▸ RECORDED INFORMATION

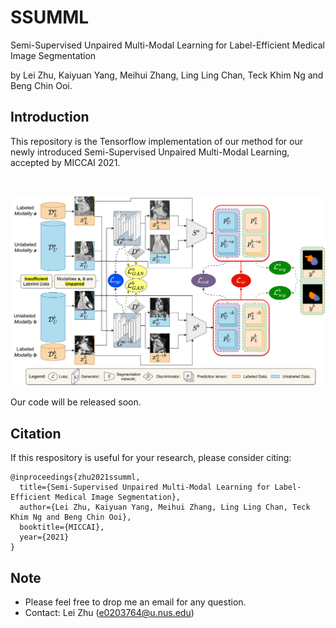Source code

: # SSUMML
Semi-Supervised Unpaired Multi-Modal Learning for Label-Efficient Medical Image Segmentation

by Lei Zhu, Kaiyuan Yang, Meihui Zhang, Ling Ling Chan, Teck Khim Ng and Beng Chin Ooi.

## Introduction
This repository is the Tensorflow implementation of our method for our newly introduced Semi-Supervised Unpaired Multi-Modal Learning, accepted by MICCAI 2021.

<br/>
<p align="center">
  <img src="main_figure.png">
</p>


Our code will be released soon.


## Citation
If this respository is useful for your research, please consider citing:
```angular2html
@inproceedings{zhu2021ssumml,
  title={Semi-Supervised Unpaired Multi-Modal Learning for Label-Efficient Medical Image Segmentation},
  author={Lei Zhu, Kaiyuan Yang, Meihui Zhang, Ling Ling Chan, Teck Khim Ng and Beng Chin Ooi},
  booktitle={MICCAI}, 
  year={2021}
}
```


## Note
* Please feel free to drop me an email for any question.
* Contact: Lei Zhu (e0203764@u.nus.edu)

▸ TASK INSTRUCTIONS
Output the lines, exactly: the first line of the entries above, every line after it, and the line with "## Introduction" as the last. No pictures.

▸ ANSWER SECTION
Source code

: # SSUMML
Semi-Supervised Unpaired Multi-Modal Learning for Label-Efficient Medical Image Segmentation

by Lei Zhu, Kaiyuan Yang, Meihui Zhang, Ling Ling Chan, Teck Khim Ng and Beng Chin Ooi.

## Introduction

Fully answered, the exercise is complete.